PROBLEM DETAILS: For each line below that contains the string "using", copy that line.

»»

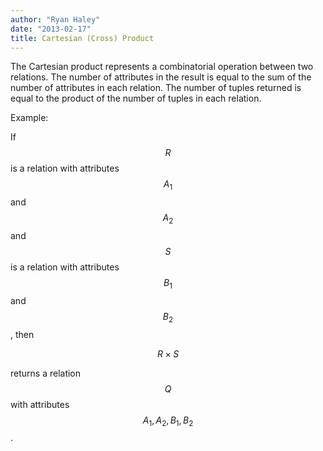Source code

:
 ```yaml
---
author: "Ryan Haley"
date: "2013-02-17"
title: Cartesian (Cross) Product
---
```


The Cartesian product represents a combinatorial operation between two relations. The number of attributes in the result is equal to the sum of the number of attributes in each relation. The number of tuples returned is equal to the product of the number of tuples in each relation.

Example:

If $$R$$ is a relation with attributes $$A_1$$ and $$A_2$$ and $$S$$ is a relation with attributes $$B_1$$ and $$B_2$$, then

$$R \times S$$

returns a relation $$Q$$ with attributes $$A_1,A_2,B_1,B_2$$.
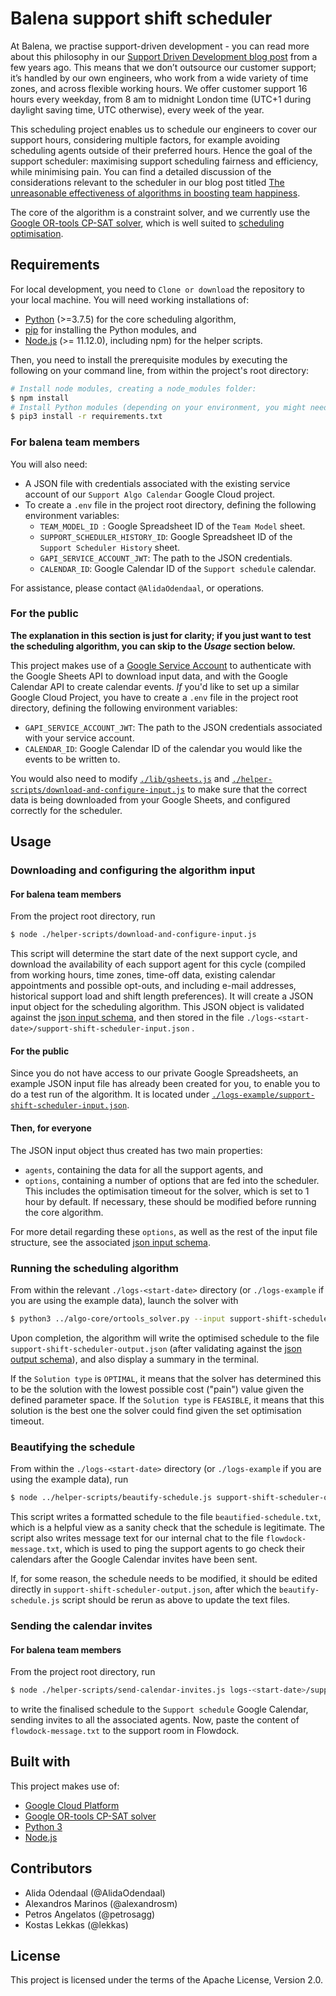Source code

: # Balena support shift scheduler

At Balena, we practise support-driven development - you can read more about this philosophy in our [Support Driven Development blog post](https://www.balena.io/blog/support-driven-development/) from a few years ago. This means that we don’t outsource our customer support; it’s handled by our own engineers, who work from a wide variety of time zones, and across flexible working hours.  We offer customer support 16 hours every weekday, from 8 am to midnight London time (UTC+1 during daylight saving time, UTC otherwise), every week of the year.

This scheduling project enables us to schedule our engineers to cover our support hours, considering multiple factors, for example avoiding scheduling agents outside of their preferred hours. Hence the goal of the support scheduler: maximising support scheduling fairness and efficiency, while minimising pain. You can find a detailed discussion of the considerations relevant to the scheduler in our blog post titled [The unreasonable effectiveness of algorithms in boosting team happiness](<link-to-blog-post>).

The core of the algorithm is a constraint solver, and we currently use the [Google OR-tools CP-SAT solver](https://developers.google.com/optimization/cp/cp_solver), which is well suited to [scheduling optimisation](<https://developers.google.com/optimization/scheduling/job_shop>).



## Requirements

For local development, you need to `Clone or download` the repository to your local machine. You will need working installations of:

* [Python](https://www.python.org/downloads/) (>=3.7.5) for the core scheduling algorithm, 
* [pip](<https://pypi.org/project/pip/>) for installing the Python modules, and
* [Node.js](https://nodejs.org/en/download/) (>= 11.12.0), including npm) for the helper scripts.

Then, you need to install the prerequisite modules by executing the following on your command line, from within the project's root directory:

```bash
# Install node modules, creating a node_modules folder:
$ npm install
# Install Python modules (depending on your environment, you might need to prepend this with sudo):
$ pip3 install -r requirements.txt     
```

### For balena team members

You will also need:

* A JSON file with credentials associated with the existing service account of our `Support Algo Calendar` Google Cloud project.
* To create a `.env` file in the project root directory, defining the following environment variables:
  * `TEAM_MODEL_ID `: Google Spreadsheet ID of the `Team Model` sheet.
  * `SUPPORT_SCHEDULER_HISTORY_ID`: Google Spreadsheet ID of the `Support Scheduler History` sheet.
  * `GAPI_SERVICE_ACCOUNT_JWT`: The path to the JSON credentials.
  * `CALENDAR_ID`: Google Calendar ID of the `Support schedule` calendar.

For assistance, please contact `@AlidaOdendaal`, or operations.



### For the public

**The explanation in this section is just for clarity; if you just want to test the scheduling algorithm, you can skip to the *Usage* section below.**

This project makes use of a [Google Service Account](https://cloud.google.com/compute/docs/access/service-accounts) to authenticate with the Google Sheets API to download input data, and with the Google Calendar API to create calendar events. *If* you'd like to set up a similar Google Cloud Project, you have to create a `.env` file in the project root directory, defining the following environment variables:

- `GAPI_SERVICE_ACCOUNT_JWT`: The path to the JSON credentials associated with your service account.
- `CALENDAR_ID`: Google Calendar ID of the calendar you would like the events to be written to.

You would also need to modify [`./lib/gsheets.js`](./lib/gsheets.js) and [`./helper-scripts/download-and-configure-input.js`](./helper-scripts/download-and-configure-input.js) to make sure that the correct data is being downloaded from your Google Sheets, and configured correctly for the scheduler.



## Usage



### Downloading and configuring the algorithm input



#### For balena team members

From the project root directory, run

``` bash
$ node ./helper-scripts/download-and-configure-input.js
```

This script will determine the start date of the next support cycle, and download the availability of each support agent for this cycle (compiled from working hours, time zones, time-off data, existing calendar appointments and possible opt-outs, and including e-mail addresses, historical support load and shift length preferences). It will create a JSON input object for the scheduling algorithm. This JSON object is validated against the [json input schema](./lib/schemas/support-shift-scheduler-input.schema.json), and then stored in the file `./logs-<start-date>/support-shift-scheduler-input.json` .



#### For the public

Since you do not have access to our private Google Spreadsheets, an example JSON input file has already been created for you, to enable you to do a test run of the algorithm. It is located under [`./logs-example/support-shift-scheduler-input.json`](./logs-example/support-shift-scheduler-input.json).



#### Then, for everyone

The JSON input object thus created has two main properties:

* `agents`, containing the data for all the support agents, and
* `options`, containing a number of options that are fed into the scheduler. This includes the optimisation timeout for the solver, which is set to 1 hour by default. If necessary, these should be modified before running the core algorithm.

For more detail regarding these `options`, as well as the rest of the input file structure, see the associated [json input schema](./lib/schemas/support-shift-scheduler-input.schema.json).



### Running the scheduling algorithm

From within the relevant `./logs-<start-date>`  directory (or `./logs-example` if you are using the example data), launch the solver with

```bash
$ python3 ../algo-core/ortools_solver.py --input support-shift-scheduler-input.json
```

Upon completion, the algorithm will write the optimised schedule to the file `support-shift-scheduler-output.json` (after validating against the [json output schema](./lib/schemas/support-shift-scheduler-output.schema.json)), and also display a summary in the terminal.

If the `Solution type` is `OPTIMAL`, it means that the solver has determined this to be the solution with the lowest possible cost ("pain") value given the defined parameter space. If the `Solution type` is `FEASIBLE`, it means that this solution is the best one the solver could find given the set optimisation timeout.



### Beautifying the schedule

From within the `./logs-<start-date>`  directory (or `./logs-example` if you are using the example data), run

```bash
$ node ../helper-scripts/beautify-schedule.js support-shift-scheduler-output.json
```

This script writes a formatted schedule to the file `beautified-schedule.txt`, which is a helpful view as a sanity check that the schedule is legitimate. The script also writes message text for our internal chat to the file `flowdock-message.txt`, which is used to ping the support agents to go check their calendars after the Google Calendar invites have been sent.

If, for some reason, the schedule needs to be modified, it should be edited directly in `support-shift-scheduler-output.json`, after which the `beautify-schedule.js` script should be rerun as above to update the text files.



### Sending the calendar invites

#### For balena team members

From the project root directory, run

```bash
$ node ./helper-scripts/send-calendar-invites.js logs-<start-date>/support-shift-scheduler-output.json
```

to write the finalised schedule to the `Support schedule` Google Calendar, sending invites to all the associated agents.  Now, paste the content of `flowdock-message.txt` to the support room in Flowdock.



## Built with

This project makes use of:

* [Google Cloud Platform](https://cloud.google.com/)
* [Google OR-tools CP-SAT solver](https://developers.google.com/optimization/cp/cp_solver)
* [Python 3](https://www.python.org/downloads/) 
* [Node.js](https://nodejs.org/en/download/)



## Contributors

* Alida Odendaal (@AlidaOdendaal)
* Alexandros Marinos (@alexandrosm)
* Petros Angelatos (@petrosagg)
* Kostas Lekkas (@lekkas)



## License

This project is licensed under the terms of the Apache License, Version 2.0.
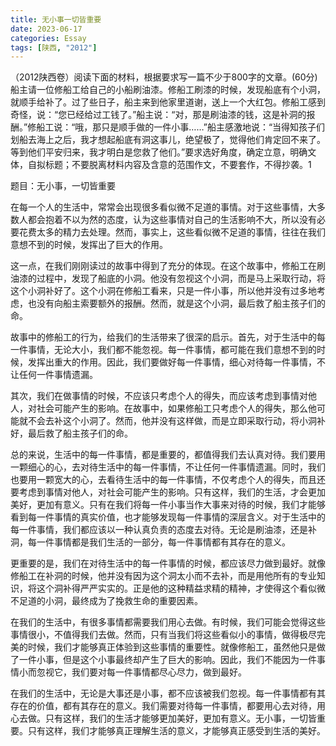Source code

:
 ```yaml
---
title: 无小事一切皆重要
date: 2023-06-17
categories: Essay
tags: [陕西, "2012"]
---
```


（2012陕西卷）阅读下面的材料，根据要求写一篇不少于800字的文章。(60分)船主请一位修船工给自己的小船刷油漆。修船工刷漆的时候，发现船底有个小洞，就顺手给补了。过了些日子，船主来到他家里道谢，送上一个大红包。修船工感到奇怪，说：“您已经给过工钱了。”船主说：“对，那是刷油漆的钱，这是补洞的报酬。”修船工说：“哦，那只是顺手做的一件小事……”船主感激地说：“当得知孩子们划船去海上之后，我才想起船底有洞这事儿，绝望极了，觉得他们肯定回不来了。等到他们平安归来，我才明白是您救了他们。”要求选好角度，确定立意，明确文体，自拟标题；不要脱离材料内容及含意的范围作文，不要套作，不得抄袭。1

题目：无小事，一切皆重要

在每一个人的生活中，常常会出现很多看似微不足道的事情。对于这些事情，大多数人都会抱着不以为然的态度，认为这些事情对自己的生活影响不大，所以没有必要花费太多的精力去处理。然而，事实上，这些看似微不足道的事情，往往在我们意想不到的时候，发挥出了巨大的作用。

这一点，在我们刚刚读过的故事中得到了充分的体现。在这个故事中，修船工在刷油漆的过程中，发现了船底的小洞。他没有忽视这个小洞，而是马上采取行动，将这个小洞补好了。这个小洞在修船工看来，只是一件小事，所以他并没有过多地考虑，也没有向船主索要额外的报酬。然而，就是这个小洞，最后救了船主孩子们的命。

故事中的修船工的行为，给我们的生活带来了很深的启示。首先，对于生活中的每一件事情，无论大小，我们都不能忽视。每一件事情，都可能在我们意想不到的时候，发挥出重大的作用。因此，我们要做好每一件事情，细心对待每一件事情，不让任何一件事情遗漏。

其次，我们在做事情的时候，不应该只考虑个人的得失，而应该考虑到事情对他人，对社会可能产生的影响。在故事中，如果修船工只考虑个人的得失，那么他可能就不会去补这个小洞了。然而，他并没有这样做，而是立即采取行动，将小洞补好，最后救了船主孩子们的命。

总的来说，生活中的每一件事情，都是重要的，都值得我们去认真对待。我们要用一颗细心的心，去对待生活中的每一件事情，不让任何一件事情遗漏。同时，我们也要用一颗宽大的心，去看待生活中的每一件事情，不仅考虑个人的得失，而且还要考虑到事情对他人，对社会可能产生的影响。只有这样，我们的生活，才会更加美好，更加有意义。只有在我们将每一件小事当作大事来对待的时候，我们才能够看到每一件事情的真实价值，也才能够发现每一件事情的深层含义。对于生活中的每一件事情，我们都应该以一种认真负责的态度去对待。无论是刷油漆，还是补洞，每一件事情都是我们生活的一部分，每一件事情都有其存在的意义。

更重要的是，我们在对待生活中的每一件事情的时候，都应该尽力做到最好。就像修船工在补洞的时候，他并没有因为这个洞太小而不去补，而是用他所有的专业知识，将这个洞补得严严实实的。正是他的这种精益求精的精神，才使得这个看似微不足道的小洞，最终成为了挽救生命的重要因素。

在我们的生活中，有很多事情都需要我们用心去做。有时候，我们可能会觉得这些事情很小，不值得我们去做。然而，只有当我们将这些看似小的事情，做得极尽完美的时候，我们才能够真正体验到这些事情的重要性。就像修船工，虽然他只是做了一件小事，但是这个小事最终却产生了巨大的影响。因此，我们不能因为一件事情小而忽视它，我们要对每一件事情都尽心尽力，做到最好。

在我们的生活中，无论是大事还是小事，都不应该被我们忽视。每一件事情都有其存在的价值，都有其存在的意义。我们需要对待每一件事情，都要用心去对待，用心去做。只有这样，我们的生活才能够更加美好，更加有意义。无小事，一切皆重要。只有这样，我们才能够真正理解生活的意义，才能够真正感受到生活的美好。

««

ANSWER:
From within the relevant `./logs-<start-date>`  directory (or `./logs-example` if you are using the example data), launch the solver with
From within the `./logs-<start-date>`  directory (or `./logs-example` if you are using the example data), run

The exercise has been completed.